◆ **Description of the task**
In the listing below, repeat exactly every line from the first through the line containing "My research focuses", with nothing else.
= = = = = = =
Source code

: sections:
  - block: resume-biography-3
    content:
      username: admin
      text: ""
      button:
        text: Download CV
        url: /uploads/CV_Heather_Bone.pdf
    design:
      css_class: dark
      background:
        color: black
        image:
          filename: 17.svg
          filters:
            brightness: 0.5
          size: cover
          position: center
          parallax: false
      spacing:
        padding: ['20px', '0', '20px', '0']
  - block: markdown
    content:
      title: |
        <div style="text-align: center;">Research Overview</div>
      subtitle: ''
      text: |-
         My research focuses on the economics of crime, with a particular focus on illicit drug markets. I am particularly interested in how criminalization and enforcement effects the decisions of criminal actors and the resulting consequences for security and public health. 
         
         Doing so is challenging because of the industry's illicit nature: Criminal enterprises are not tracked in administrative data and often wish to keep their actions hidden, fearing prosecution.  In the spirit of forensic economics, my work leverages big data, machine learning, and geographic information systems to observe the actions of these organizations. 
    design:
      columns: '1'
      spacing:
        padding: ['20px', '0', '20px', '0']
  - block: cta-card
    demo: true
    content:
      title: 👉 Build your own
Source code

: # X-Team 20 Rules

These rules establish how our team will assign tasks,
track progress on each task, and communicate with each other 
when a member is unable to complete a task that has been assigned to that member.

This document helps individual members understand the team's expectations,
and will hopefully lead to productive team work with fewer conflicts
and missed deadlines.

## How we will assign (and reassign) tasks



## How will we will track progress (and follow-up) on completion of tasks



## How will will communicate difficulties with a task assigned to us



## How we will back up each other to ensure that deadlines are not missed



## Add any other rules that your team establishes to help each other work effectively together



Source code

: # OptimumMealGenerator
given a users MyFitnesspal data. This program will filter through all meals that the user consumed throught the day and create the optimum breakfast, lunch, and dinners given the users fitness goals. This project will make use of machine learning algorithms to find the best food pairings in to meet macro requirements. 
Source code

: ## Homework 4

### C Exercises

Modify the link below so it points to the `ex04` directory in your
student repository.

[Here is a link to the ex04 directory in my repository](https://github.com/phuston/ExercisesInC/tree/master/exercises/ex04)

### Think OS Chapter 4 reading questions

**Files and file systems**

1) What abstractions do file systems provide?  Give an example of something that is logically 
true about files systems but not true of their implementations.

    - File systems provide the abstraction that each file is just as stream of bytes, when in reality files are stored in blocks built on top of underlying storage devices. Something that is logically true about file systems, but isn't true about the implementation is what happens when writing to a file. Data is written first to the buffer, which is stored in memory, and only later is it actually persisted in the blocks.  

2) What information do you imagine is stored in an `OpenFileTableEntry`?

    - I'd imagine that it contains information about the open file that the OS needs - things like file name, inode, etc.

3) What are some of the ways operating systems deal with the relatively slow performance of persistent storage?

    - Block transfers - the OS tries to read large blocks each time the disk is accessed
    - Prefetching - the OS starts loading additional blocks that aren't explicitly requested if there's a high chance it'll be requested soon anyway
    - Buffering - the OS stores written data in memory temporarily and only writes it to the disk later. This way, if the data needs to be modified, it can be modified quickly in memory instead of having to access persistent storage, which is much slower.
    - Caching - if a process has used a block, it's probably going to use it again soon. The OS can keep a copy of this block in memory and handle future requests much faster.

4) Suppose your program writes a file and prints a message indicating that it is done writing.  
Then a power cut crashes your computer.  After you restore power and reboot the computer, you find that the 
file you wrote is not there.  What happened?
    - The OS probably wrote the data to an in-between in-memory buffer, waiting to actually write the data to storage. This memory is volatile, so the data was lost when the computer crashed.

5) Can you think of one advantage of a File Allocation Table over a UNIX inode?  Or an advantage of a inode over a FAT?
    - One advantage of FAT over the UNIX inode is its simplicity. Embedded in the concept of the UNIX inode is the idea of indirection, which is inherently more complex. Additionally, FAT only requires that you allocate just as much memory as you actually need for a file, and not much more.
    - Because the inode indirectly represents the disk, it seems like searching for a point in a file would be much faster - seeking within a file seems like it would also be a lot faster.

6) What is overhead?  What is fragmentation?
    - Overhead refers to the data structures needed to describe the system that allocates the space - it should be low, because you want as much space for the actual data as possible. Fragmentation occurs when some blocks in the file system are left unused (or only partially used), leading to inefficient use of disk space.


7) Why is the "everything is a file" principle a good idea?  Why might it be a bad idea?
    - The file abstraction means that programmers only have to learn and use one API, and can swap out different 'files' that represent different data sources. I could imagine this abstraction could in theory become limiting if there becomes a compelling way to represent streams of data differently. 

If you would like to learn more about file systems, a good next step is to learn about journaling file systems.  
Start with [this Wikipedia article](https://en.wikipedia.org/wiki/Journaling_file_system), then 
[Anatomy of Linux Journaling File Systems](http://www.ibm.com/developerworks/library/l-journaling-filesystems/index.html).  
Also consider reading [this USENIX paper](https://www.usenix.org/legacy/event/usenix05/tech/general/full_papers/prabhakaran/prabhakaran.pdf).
= = = = = = =
◆ **Response to the task**
Source code

: sections:
  - block: resume-biography-3
    content:
      username: admin
      text: ""
      button:
        text: Download CV
        url: /uploads/CV_Heather_Bone.pdf
    design:
      css_class: dark
      background:
        color: black
        image:
          filename: 17.svg
          filters:
            brightness: 0.5
          size: cover
          position: center
          parallax: false
      spacing:
        padding: ['20px', '0', '20px', '0']
  - block: markdown
    content:
      title: |
        <div style="text-align: center;">Research Overview</div>
      subtitle: ''
      text: |-
         My research focuses on the economics of crime, with a particular focus on illicit drug markets. I am particularly interested in how criminalization and enforcement effects the decisions of criminal actors and the resulting consequences for security and public health. 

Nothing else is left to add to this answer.